YOUR ASSIGNMENT:
A precise copy of the data is required, with every picture left out.

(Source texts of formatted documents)
☆ ☆ ☆ ☆
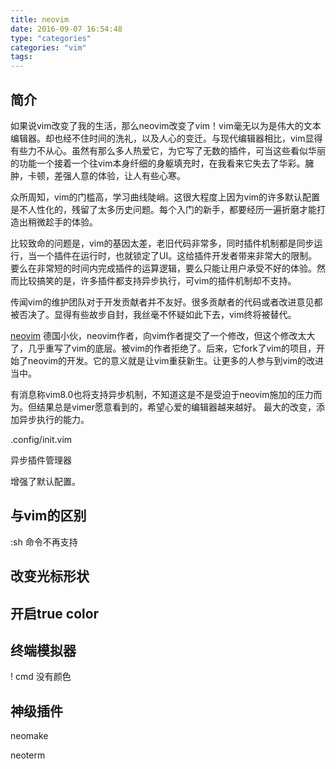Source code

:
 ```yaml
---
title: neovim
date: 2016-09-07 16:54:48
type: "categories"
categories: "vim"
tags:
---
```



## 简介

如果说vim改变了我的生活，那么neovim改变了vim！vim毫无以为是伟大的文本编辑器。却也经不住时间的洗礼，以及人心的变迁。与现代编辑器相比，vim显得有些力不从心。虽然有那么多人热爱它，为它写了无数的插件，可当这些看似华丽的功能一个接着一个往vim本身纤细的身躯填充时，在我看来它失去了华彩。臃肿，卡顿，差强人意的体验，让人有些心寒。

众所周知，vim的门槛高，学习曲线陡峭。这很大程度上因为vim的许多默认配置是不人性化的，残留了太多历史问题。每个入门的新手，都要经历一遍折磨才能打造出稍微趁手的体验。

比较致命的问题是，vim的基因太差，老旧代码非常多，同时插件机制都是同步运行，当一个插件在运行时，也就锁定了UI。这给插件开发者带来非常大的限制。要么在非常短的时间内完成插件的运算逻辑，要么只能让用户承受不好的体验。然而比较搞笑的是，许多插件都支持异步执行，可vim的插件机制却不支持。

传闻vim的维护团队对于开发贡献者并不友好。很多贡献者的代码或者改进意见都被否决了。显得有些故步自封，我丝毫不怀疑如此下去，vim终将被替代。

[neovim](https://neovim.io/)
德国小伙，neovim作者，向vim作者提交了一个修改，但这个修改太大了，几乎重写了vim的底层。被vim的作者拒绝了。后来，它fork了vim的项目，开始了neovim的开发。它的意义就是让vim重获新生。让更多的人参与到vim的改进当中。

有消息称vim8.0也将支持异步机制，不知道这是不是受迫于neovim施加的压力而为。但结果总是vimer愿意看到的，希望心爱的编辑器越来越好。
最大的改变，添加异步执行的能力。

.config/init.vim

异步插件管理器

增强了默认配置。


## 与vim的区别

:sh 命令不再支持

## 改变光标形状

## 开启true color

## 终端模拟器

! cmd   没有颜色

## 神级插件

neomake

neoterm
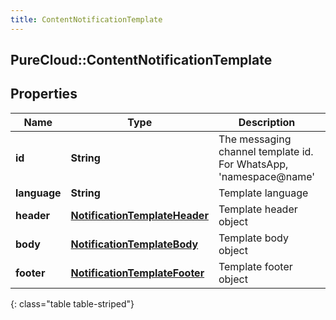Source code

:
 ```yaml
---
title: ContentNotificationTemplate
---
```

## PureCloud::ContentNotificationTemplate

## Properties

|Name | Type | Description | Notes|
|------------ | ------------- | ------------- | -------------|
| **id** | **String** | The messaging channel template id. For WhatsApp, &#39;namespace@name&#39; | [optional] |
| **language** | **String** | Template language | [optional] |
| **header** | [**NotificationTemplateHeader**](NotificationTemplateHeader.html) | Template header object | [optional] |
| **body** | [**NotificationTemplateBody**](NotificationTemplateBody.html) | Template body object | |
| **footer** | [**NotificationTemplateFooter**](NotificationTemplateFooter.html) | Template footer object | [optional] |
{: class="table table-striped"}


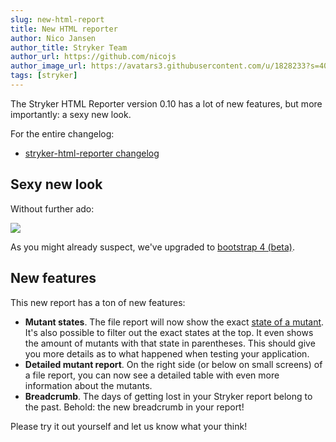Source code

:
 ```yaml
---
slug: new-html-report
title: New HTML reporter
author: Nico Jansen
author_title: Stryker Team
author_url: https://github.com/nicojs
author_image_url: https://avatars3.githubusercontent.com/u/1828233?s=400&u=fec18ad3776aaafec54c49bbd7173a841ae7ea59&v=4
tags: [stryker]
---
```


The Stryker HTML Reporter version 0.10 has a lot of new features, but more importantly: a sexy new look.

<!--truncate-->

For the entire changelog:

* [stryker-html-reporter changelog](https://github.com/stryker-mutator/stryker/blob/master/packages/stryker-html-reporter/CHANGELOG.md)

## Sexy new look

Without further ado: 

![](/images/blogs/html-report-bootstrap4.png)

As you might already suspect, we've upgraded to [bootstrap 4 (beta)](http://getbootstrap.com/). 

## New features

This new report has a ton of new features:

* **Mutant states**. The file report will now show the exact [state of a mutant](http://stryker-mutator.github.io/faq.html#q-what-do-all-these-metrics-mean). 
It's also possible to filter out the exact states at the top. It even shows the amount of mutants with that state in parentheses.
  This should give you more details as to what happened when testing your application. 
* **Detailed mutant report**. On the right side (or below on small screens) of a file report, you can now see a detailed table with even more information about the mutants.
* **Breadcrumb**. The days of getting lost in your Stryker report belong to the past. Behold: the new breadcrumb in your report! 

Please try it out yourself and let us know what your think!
☆ ☆ ☆ ☆
RESULT OF THIS TASK:
Source code

:
 ```yaml
---
title: neovim
date: 2016-09-07 16:54:48
type: "categories"
categories: "vim"
tags:
---
```



## 简介

如果说vim改变了我的生活，那么neovim改变了vim！vim毫无以为是伟大的文本编辑器。却也经不住时间的洗礼，以及人心的变迁。与现代编辑器相比，vim显得有些力不从心。虽然有那么多人热爱它，为它写了无数的插件，可当这些看似华丽的功能一个接着一个往vim本身纤细的身躯填充时，在我看来它失去了华彩。臃肿，卡顿，差强人意的体验，让人有些心寒。

众所周知，vim的门槛高，学习曲线陡峭。这很大程度上因为vim的许多默认配置是不人性化的，残留了太多历史问题。每个入门的新手，都要经历一遍折磨才能打造出稍微趁手的体验。

比较致命的问题是，vim的基因太差，老旧代码非常多，同时插件机制都是同步运行，当一个插件在运行时，也就锁定了UI。这给插件开发者带来非常大的限制。要么在非常短的时间内完成插件的运算逻辑，要么只能让用户承受不好的体验。然而比较搞笑的是，许多插件都支持异步执行，可vim的插件机制却不支持。

传闻vim的维护团队对于开发贡献者并不友好。很多贡献者的代码或者改进意见都被否决了。显得有些故步自封，我丝毫不怀疑如此下去，vim终将被替代。

[neovim](https://neovim.io/)
德国小伙，neovim作者，向vim作者提交了一个修改，但这个修改太大了，几乎重写了vim的底层。被vim的作者拒绝了。后来，它fork了vim的项目，开始了neovim的开发。它的意义就是让vim重获新生。让更多的人参与到vim的改进当中。

有消息称vim8.0也将支持异步机制，不知道这是不是受迫于neovim施加的压力而为。但结果总是vimer愿意看到的，希望心爱的编辑器越来越好。
最大的改变，添加异步执行的能力。

.config/init.vim

异步插件管理器

增强了默认配置。


## 与vim的区别

:sh 命令不再支持

## 改变光标形状

## 开启true color

## 终端模拟器

! cmd   没有颜色

## 神级插件

neomake

neoterm
Source code

:
 ```yaml
---
title: ContentNotificationTemplate
---
```

## PureCloud::ContentNotificationTemplate

## Properties

|Name | Type | Description | Notes|
|------------ | ------------- | ------------- | -------------|
| **id** | **String** | The messaging channel template id. For WhatsApp, &#39;namespace@name&#39; | [optional] |
| **language** | **String** | Template language | [optional] |
| **header** | [**NotificationTemplateHeader**](NotificationTemplateHeader.html) | Template header object | [optional] |
| **body** | [**NotificationTemplateBody**](NotificationTemplateBody.html) | Template body object | |
| **footer** | [**NotificationTemplateFooter**](NotificationTemplateFooter.html) | Template footer object | [optional] |
{: class="table table-striped"}


Source code

:
 ```yaml
---
slug: new-html-report
title: New HTML reporter
author: Nico Jansen
author_title: Stryker Team
author_url: https://github.com/nicojs
author_image_url: https://avatars3.githubusercontent.com/u/1828233?s=400&u=fec18ad3776aaafec54c49bbd7173a841ae7ea59&v=4
tags: [stryker]
---
```


The Stryker HTML Reporter version 0.10 has a lot of new features, but more importantly: a sexy new look.

<!--truncate-->

For the entire changelog:

* [stryker-html-reporter changelog](https://github.com/stryker-mutator/stryker/blob/master/packages/stryker-html-reporter/CHANGELOG.md)

## Sexy new look

Without further ado: 

![](/images/blogs/html-report-bootstrap4.png)

As you might already suspect, we've upgraded to [bootstrap 4 (beta)](http://getbootstrap.com/). 

## New features

This new report has a ton of new features:

* **Mutant states**. The file report will now show the exact [state of a mutant](http://stryker-mutator.github.io/faq.html#q-what-do-all-these-metrics-mean). 
It's also possible to filter out the exact states at the top. It even shows the amount of mutants with that state in parentheses.
  This should give you more details as to what happened when testing your application. 
* **Detailed mutant report**. On the right side (or below on small screens) of a file report, you can now see a detailed table with even more information about the mutants.
* **Breadcrumb**. The days of getting lost in your Stryker report belong to the past. Behold: the new breadcrumb in your report! 

Please try it out yourself and let us know what your think!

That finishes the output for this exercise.